L'entretien de Vladimir Poutine par Tucker Carlson : réactions en Russie et à l'étranger
Apothéose du journalisme indépendant pour certains, trahison des valeurs occidentales pour d'autres, le voyage de Tucker Carlson en Russie et son interview avec Vladimir Poutine le 8 février ont été un phénomène médiatique. Dans cet entretien de 2 heures, vu par 199 millions de personnes sur X/Twitter, le président russe a essayé de justifier l'invasion de l'Ukraine et a appelé les États-Unis à cesser de soutenir Kiev. Mais comment a-t-il été reçu en Russie et à l'étranger ?
Attendu par les cercles pro-Kremlin comme un « événement historique », « bombe informationnelle d'une puissance monstrueuse. Et un coup terrible porté aux positions des démocrates américains », l'entretien semble avoir été accueilli en demi-teintes en Russie. Margarita Simonyan, directrice de la chaîne d'état RT en a fait un éloge spectaculaire, disant avoir pleuré en regardant l'interview qui ferait date dans l'histoire du journalisme. Elle s'est dite convaincue que les avis de beaucoup d'Américains sur la Russie changeraient suite à la découverte humiliante d'un Président russe doté d'une érudition inconnue dans leurs propre pays ignares. Selon des sources proches de l'administration, citées par Meduza, certains commentateurs russes s'attendaient en revanche à plus de combativité de la part de Poutine, surpris qu'il n'ait pas saisi l'opportunité de se présenter aux supporters républicains de Carlson en tant que grand défenseur des valeurs conservatrices. Si son message à l'Amérique était clair : « vous avez mieux à faire que de vous mêler au conflit en Ukraine », le ton généralement décontracté, voire « pro-occidental » de l'entretien a laissé certains analystes russes perplexes. Tout comme le long exposé par Poutine de sa vision de l'histoire à partir du IXe siècle, jugé sans grande utilité pour les spectateurs russes et incompréhensible en Occident.

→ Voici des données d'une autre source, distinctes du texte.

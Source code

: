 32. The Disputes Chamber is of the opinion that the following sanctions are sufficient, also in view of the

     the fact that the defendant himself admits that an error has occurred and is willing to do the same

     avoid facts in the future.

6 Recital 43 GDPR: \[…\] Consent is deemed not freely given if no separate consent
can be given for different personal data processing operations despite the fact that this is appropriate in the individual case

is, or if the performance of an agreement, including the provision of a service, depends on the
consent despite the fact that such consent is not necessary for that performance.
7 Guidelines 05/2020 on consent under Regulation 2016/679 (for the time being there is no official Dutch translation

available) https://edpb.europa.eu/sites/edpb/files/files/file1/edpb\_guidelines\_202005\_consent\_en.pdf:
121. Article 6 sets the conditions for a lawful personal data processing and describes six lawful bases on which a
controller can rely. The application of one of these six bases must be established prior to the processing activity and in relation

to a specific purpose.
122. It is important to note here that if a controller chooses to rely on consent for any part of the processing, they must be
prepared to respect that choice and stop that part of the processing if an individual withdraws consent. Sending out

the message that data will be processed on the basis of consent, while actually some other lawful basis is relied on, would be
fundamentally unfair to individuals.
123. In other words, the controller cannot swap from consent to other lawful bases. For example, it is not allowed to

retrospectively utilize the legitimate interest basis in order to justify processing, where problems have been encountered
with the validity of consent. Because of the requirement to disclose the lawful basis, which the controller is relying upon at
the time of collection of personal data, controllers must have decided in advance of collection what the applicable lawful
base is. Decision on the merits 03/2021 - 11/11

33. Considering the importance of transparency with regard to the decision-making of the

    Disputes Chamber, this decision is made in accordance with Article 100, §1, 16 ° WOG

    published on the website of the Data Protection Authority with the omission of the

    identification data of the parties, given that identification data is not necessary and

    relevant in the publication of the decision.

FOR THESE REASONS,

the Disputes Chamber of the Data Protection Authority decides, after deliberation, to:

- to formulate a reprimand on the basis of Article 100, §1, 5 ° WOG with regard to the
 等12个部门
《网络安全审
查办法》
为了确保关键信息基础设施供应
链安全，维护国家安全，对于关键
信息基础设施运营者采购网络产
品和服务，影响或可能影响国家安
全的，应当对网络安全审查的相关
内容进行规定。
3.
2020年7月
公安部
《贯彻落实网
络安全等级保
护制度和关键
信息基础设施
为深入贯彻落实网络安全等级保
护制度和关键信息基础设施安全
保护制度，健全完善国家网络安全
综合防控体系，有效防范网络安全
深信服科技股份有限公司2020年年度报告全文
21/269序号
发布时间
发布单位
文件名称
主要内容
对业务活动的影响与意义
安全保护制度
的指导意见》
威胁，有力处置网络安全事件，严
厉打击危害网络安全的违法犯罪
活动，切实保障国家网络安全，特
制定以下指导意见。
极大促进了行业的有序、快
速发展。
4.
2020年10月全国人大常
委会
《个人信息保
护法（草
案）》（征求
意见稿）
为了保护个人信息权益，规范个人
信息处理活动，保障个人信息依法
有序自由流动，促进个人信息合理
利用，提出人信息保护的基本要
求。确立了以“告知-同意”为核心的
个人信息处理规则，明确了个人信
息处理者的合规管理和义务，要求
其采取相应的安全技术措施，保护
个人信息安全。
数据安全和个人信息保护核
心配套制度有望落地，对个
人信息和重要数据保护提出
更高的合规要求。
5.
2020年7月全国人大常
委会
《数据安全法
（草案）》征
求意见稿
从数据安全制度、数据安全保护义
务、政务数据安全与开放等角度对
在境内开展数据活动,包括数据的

À l'étranger, l'entretien a au contraire suscité des réactions très vives. Le Ministère des affaires étrangères polonais a publié une réfutation officielle de dix « mensonges » de Poutine, dont l'idée que la Pologne aurait « forcé » Hitler à l'attaquer en septembre 1939. Le discours de Poutine a été également fortement critiqué à Londres où le premier ministre Rishi Sunak a traité de « clairement ridicule » son analyse des raisons de la guerre en Ukraine. Son prédécesseur Boris Johnson a d'ailleurs nié furieusement l'accusation de Poutine sur son sabotage des négociations de paix entre l'Ukraine et la Russie lors d'une visite à Kiev en avril 2022. C'est David Arakhamia, négociateur ukrainien lors des pourparlers d'Istanbul (premières semaines de la guerre), qui l'avait révélé en novembre 2023. Selon lui, les Russes avaient en effet proposé la paix contre la neutralité de l'Ukraine et l'abandon de son projet de rejoindre l'OTAN mais Boris Johnson avait encouragé Kiev à ne rien signer et à continuer à se battre. Arakhamia avait néanmoins précisé que les Ukrainiens n'avaient pas confiance en la sincérité de l'offre du Kremlin et ce, déjà bien avant la visite de Johnson. Contrairement à la version russe des événements, les propos du premier ministre britannique n'auraient pas été un ordre à l'Ukraine mais un simple conseil.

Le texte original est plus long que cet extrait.